[Python-Dev] htmllib.HTMLescape()

Fri, 6 Oct 2000 14:39:05 +0200 (MET DST)

> The difficulty, I assume, lies in figuring out which encodings
> support what characters.

It's not that difficult to write a set of new codecs; with the module
below, I can do

>>> import xmlenc
>>> u'\u0416'.encode('latin-1-xml')
'&#x416;'
>>> unicode('X&#x245;Y','latin-1-xml')
u'X\u0245Y'

The difficulty is that the algorithm is not very efficient if there
are many unsupported characters in a string.

Regards,
Martin

# Module implementing a set of new encodings of the form <enc>-xml
# Copyright Martin v.
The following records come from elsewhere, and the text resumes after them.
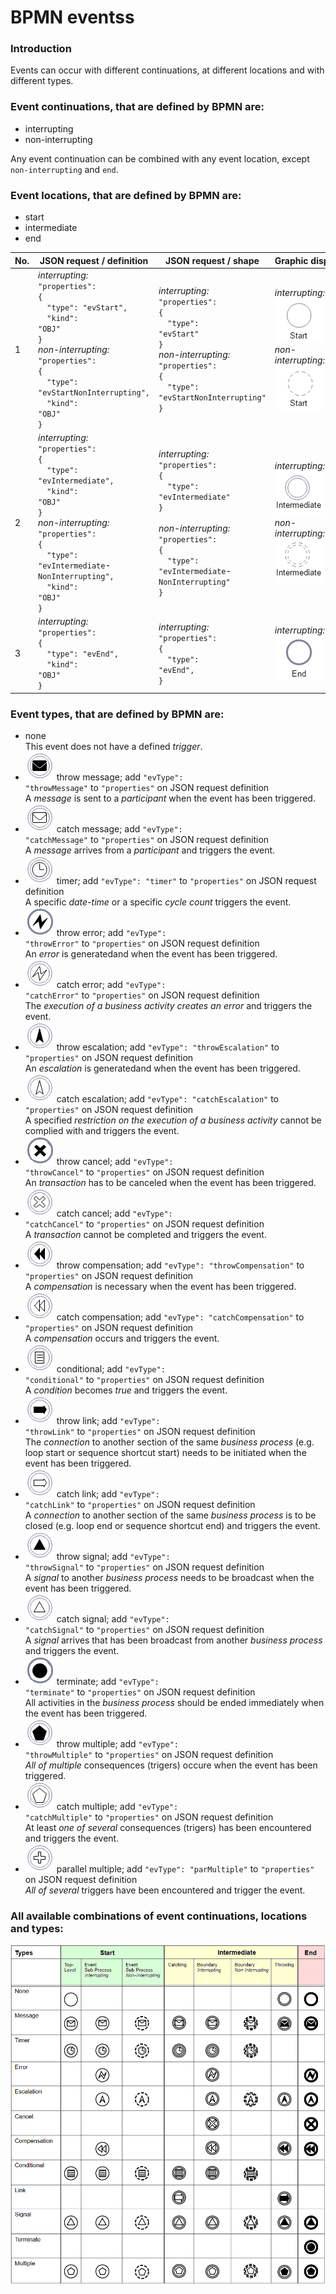 # BPMN eventss

### Introduction
Events can occur with different continuations, at different locations and with different types.

### Event continuations, that are defined by BPMN are:
- interrupting
- non-interrupting

Any event continuation can be combined with any event location, except <code>non-interrupting</code> and <code>end</code>.

### Event locations, that are defined by BPMN are:
- start
- intermediate
- end

| No. | JSON&nbsp;request&nbsp;/&nbsp;definition | JSON&nbsp;request&nbsp;/ shape | Graphic&nbsp;display | BPMN definition | BPMN&nbsp;display |
|-----|------------------------------------------|--------------------------------|----------------------|-----------------|-------------------|
| 1 | *interrupting:*<br /><code>"properties": {</code><br /><code>&nbsp;&nbsp;"type": "evStart",</code><br /><code>&nbsp;&nbsp;"kind": "OBJ"</code><br /><code>}</code><br />*non-interrupting:*<br /><code>"properties": {</code><br /><code>&nbsp;&nbsp;"type": "evStartNonInterrupting",</code><br /><code>&nbsp;&nbsp;"kind": "OBJ"</code><br /><code>} </code> | *interrupting:*<br /><code>"properties": {</code><br /><code>&nbsp;&nbsp;"type": "evStart"</code><br /><code>}</code><br />*non-interrupting:*<br /><code>"properties": {</code><br /><code>&nbsp;&nbsp;"type": "evStartNonInterrupting"</code><br /><code>}</code> | *interrupting:*<br />![GRAPHIC-eventStart](media/GRAPHIC-eventStart.png)<br />*non-interrupting:*<br />![GRAPHIC-eventStartNonInterrupting](media/GRAPHIC-eventStartNonInterrupting.png) | *interrupting:*<br />&lt;startEvent&gt; ... &lt;/startEvent&gt;<br /><br />*non-interrupting:*<br />&lt;startEvent isInterrupting="false"&gt; ... &lt;/startEvent&gt; | *interrupting:*<br />![GRAPHIC-eventStart](media/BPMN-eventStart.png)<br />*non-interrupting:*<br />![BPMN-eventStartNonInterrupting](media/BPMN-eventStartNonInterrupting.png) |
| 2 | *interrupting:*<br /><code>"properties": {</code><br /><code>&nbsp;&nbsp;"type": "evIntermediate",</code><br /><code>&nbsp;&nbsp;"kind": "OBJ"</code><br /><code>}</code><br />*non-interrupting:*<br /><code>"properties": {</code><br /><code>&nbsp;&nbsp;"type": "evIntermediate</code>-<br /><code>NonInterrupting",</code><br /><code>&nbsp;&nbsp;"kind": "OBJ"</code><br /><code>}</code> | *interrupting:*<br /><code>"properties": {</code><br /><code>&nbsp;&nbsp;"type": "evIntermediate"</code><br /><code>}</code><br /><br />*non-interrupting:*<br /><code>"properties": {</code><br /><code>&nbsp;&nbsp;"type": "evIntermediate</code>-<br /><code>NonInterrupting"</code><br /><code>}</code> | *interrupting:*<br />![GRAPHIC-eventIntermediate](media/GRAPHIC-eventIntermediate.png)<br />*non-interrupting:*<br />![GRAPHIC-eventIntermediateNonInterrupting](media/GRAPHIC-eventIntermediateNonInterrupting.png) | *interrupting:*<br />&lt;intermediate-<br />ThrowEvent&gt; ... &lt;/intermediate-<br />ThrowEvent&gt;<br /><br />*non-interrupting:*<br />&lt;intermediate-<br />ThrowEvent isInterrupting="false"&gt; ... &lt;/intermediate-<br />ThrowEvent&gt; | *interrupting:*<br />![BPMN-eventIntermediate](media/BPMN-eventIntermediate.png)<br />*non-interrupting:*<br />![BPMN-eventIntermediateNonInterrupting](media/BPMN-eventIntermediateNonInterrupting.png) |
| 3 | *interrupting:*<br /><code>"properties": {</code><br /><code>&nbsp;&nbsp;"type": "evEnd",</code><br /><code>&nbsp;&nbsp;"kind": "OBJ"</code><br /><code>}</code> | *interrupting:*<br /><code>"properties": {</code><br /><code>&nbsp;&nbsp;"type": "evEnd",</code><br /><code>}</code><br /> | *interrupting:*<br />![GRAPHIC-eventEnd](media/GRAPHIC-eventEnd.png) | *interrupting:*<br />&lt;endEvent&gt; ... &lt;/endEvent&gt; | *interrupting:*<br />![BPMN-eventEnd](media/BPMN-eventEnd.png) |

### Event types, that are defined by BPMN are:
- none<br />This event does not have a defined *trigger*.
- ![GRAPHIC-event_throwMessage](media/GRAPHIC-event_throwMessage.png) throw message;         add <code>"evType": "throwMessage"</code> to <code>"properties"</code> on JSON request definition<br />A *message* is sent to a *participant* when the event has been triggered.
- ![GRAPHIC-event_catchMessage](media/GRAPHIC-event_catchMessage.png) catch message;         add <code>"evType": "catchMessage"</code> to <code>"properties"</code> on JSON request definition<br />A *message* arrives from a *participant* and triggers the event.
- ![GRAPHIC-event_timer](media/GRAPHIC-event_timer.png) timer;                 add <code>"evType": "timer"</code> to <code>"properties"</code> on JSON request definition<br />A specific *date-time* or a specific *cycle count* triggers the event.
- ![GRAPHIC-event_throwError](media/GRAPHIC-event_throwError.png) throw error;           add <code>"evType": "throwError"</code> to <code>"properties"</code> on JSON request definition<br />An *error* is generatedand when the event has been triggered.
- ![GRAPHIC-event_catchError](media/GRAPHIC-event_catchError.png) catch error;           add <code>"evType": "catchError"</code> to <code>"properties"</code> on JSON request definition<br />The *execution of a business activity creates an error* and triggers the event.
- ![GRAPHIC-event_throwEscalation](media/GRAPHIC-event_throwEscalation.png) throw escalation;      add <code>"evType": "throwEscalation"</code> to <code>"properties"</code> on JSON request definition<br />An *escalation* is generatedand when the event has been triggered.
- ![GRAPHIC-event_catchEscalation](media/GRAPHIC-event_catchEscalation.png) catch escalation;      add <code>"evType": "catchEscalation"</code> to <code>"properties"</code> on JSON request definition<br />A specified *restriction on the execution of a business activity* cannot be complied with and triggers the event.
- ![GRAPHIC-event_throwCancel](media/GRAPHIC-event_throwCancel.png) throw cancel;          add <code>"evType": "throwCancel"</code> to <code>"properties"</code> on JSON request definition<br />An *transaction* has to be canceled when the event has been triggered.
- ![GRAPHIC-event_catchCancel](media/GRAPHIC-event_catchCancel.png) catch cancel;          add <code>"evType": "catchCancel"</code> to <code>"properties"</code> on JSON request definition<br />A *transaction* cannot be completed and triggers the event.
- ![GRAPHIC-event_throwCompensation](media/GRAPHIC-event_throwCompensation.png) throw compensation;    add <code>"evType": "throwCompensation"</code> to <code>"properties"</code> on JSON request definition<br />A *compensation* is necessary when the event has been triggered.
- ![GRAPHIC-event_catchCompensation](media/GRAPHIC-event_catchCompensation.png) catch compensation;    add <code>"evType": "catchCompensation"</code> to <code>"properties"</code> on JSON request definition<br />A *compensation* occurs and triggers the event.
- ![GRAPHIC-event_conditional](media/GRAPHIC-event_conditional.png) conditional;           add <code>"evType": "conditional"</code> to <code>"properties"</code> on JSON request definition<br />A *condition* becomes *true* and triggers the event.
- ![GRAPHIC-event_throwLink](media/GRAPHIC-event_throwLink.png) throw link;            add <code>"evType": "throwLink"</code> to <code>"properties"</code> on JSON request definition<br />The *connection* to another section of the same *business process* (e.g. loop start or sequence shortcut start) needs to be initiated when the event has been triggered.
- ![GRAPHIC-event_catchLink](media/GRAPHIC-event_catchLink.png) catch link;            add <code>"evType": "catchLink"</code> to <code>"properties"</code> on JSON request definition<br />A *connection* to another section of the same *business process* is to be closed (e.g. loop end or sequence shortcut end) and triggers the event.
- ![GRAPHIC-event_throwSignal](media/GRAPHIC-event_throwSignal.png) throw signal;          add <code>"evType": "throwSignal"</code> to <code>"properties"</code> on JSON request definition<br />A *signal* to another *business process* needs to be broadcast when the event has been triggered.
- ![GRAPHIC-event_catchSignal](media/GRAPHIC-event_catchSignal.png) catch signal;          add <code>"evType": "catchSignal"</code> to <code>"properties"</code> on JSON request definition<br />A *signal* arrives that has been broadcast from another *business process* and triggers the event.
- ![GRAPHIC-event_terminate](media/GRAPHIC-event_terminate.png) terminate;             add <code>"evType": "terminate"</code> to <code>"properties"</code> on JSON request definition<br />All activities in the *business process* should be ended immediately when the event has been triggered.
- ![GRAPHIC-event_throwMultiple](media/GRAPHIC-event_throwMultiple.png) throw multiple;        add <code>"evType": "throwMultiple"</code> to <code>"properties"</code> on JSON request definition<br />*All of multiple* consequences (trigers) occure when the event has been triggered.
- ![GRAPHIC-event_catchMultiple](media/GRAPHIC-event_catchMultiple.png) catch multiple;        add <code>"evType": "catchMultiple"</code> to <code>"properties"</code> on JSON request definition<br />At least *one of several* consequences (trigers) has been encountered and triggers the event.
- ![GRAPHIC-event_parallelMultiple](media/GRAPHIC-event_parallelMultiple.png) parallel multiple;     add <code>"evType": "parMultiple"</code> to <code>"properties"</code> on JSON request definition<br />*All of several* triggers have been encountered and trigger the event.

### All available combinations of event continuations, locations and types:
![BPMN-eventCombinations](media/BPMN-eventCombinations.png)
L&ouml;wis
# It currently supports hex character references only

import codecs

class CodecWrapper:
    def __init__(self,encoder,decoder):
        self.encoder = encoder
        self.decoder = decoder

    def encode(self,input,errors='strict'):
        try:
            return self.encoder(input,"strict")
        except ValueError:
            l = len(input)
            if l==1:
                return "&#x%x;" % ord(input), 1
            s1,l1 = self.encode(input[:l/2])
            s2,l2 = self.encode(input[l/2:])
            return s1+s2,l1+l2

    def decode(self,input,errors='strict'):
        input = str(input) # might be buffer object
        pos = input.find("&#x")
        if pos == -1:
            return self.decoder(input,errors)
        r1,l1 = self.decode(input[:pos],errors)
        end = input.find(";",pos)
        try:
            if end==-1:
                raise ValueError # goto failure code below
            val = int(input[pos+3:end],16)
            r2,l2 = self.decode(input[end+1:],errors)
            return r1+unichr(val)+r2,l1+end-pos+l2
        except ValueError:
            # how to deal with errors in decode?
            r2,l2 = self.decode(input[pos+2:],errors)
            return r1+"&#x"+r2,l1+3+l2

    def mkreader(self):
        r = codecs.StreamReader()
        r.decode = self.decode
        r.encode = self.encode
        return r

    def mkwriter(self):
        r = codecs.StreamWriter()
        r.decode = self.decode
        r.encode = self.encode
        return r

def search_function(encoding):
    if not encoding.endswith("-xml"):
        return None
    enc,dec,reader,writer = codecs.lookup(encoding[:-4])
    c = CodecWrapper(enc,dec)
    return c.encode,c.decode,c.mkreader,c.mkwriter

codecs.register(search_function)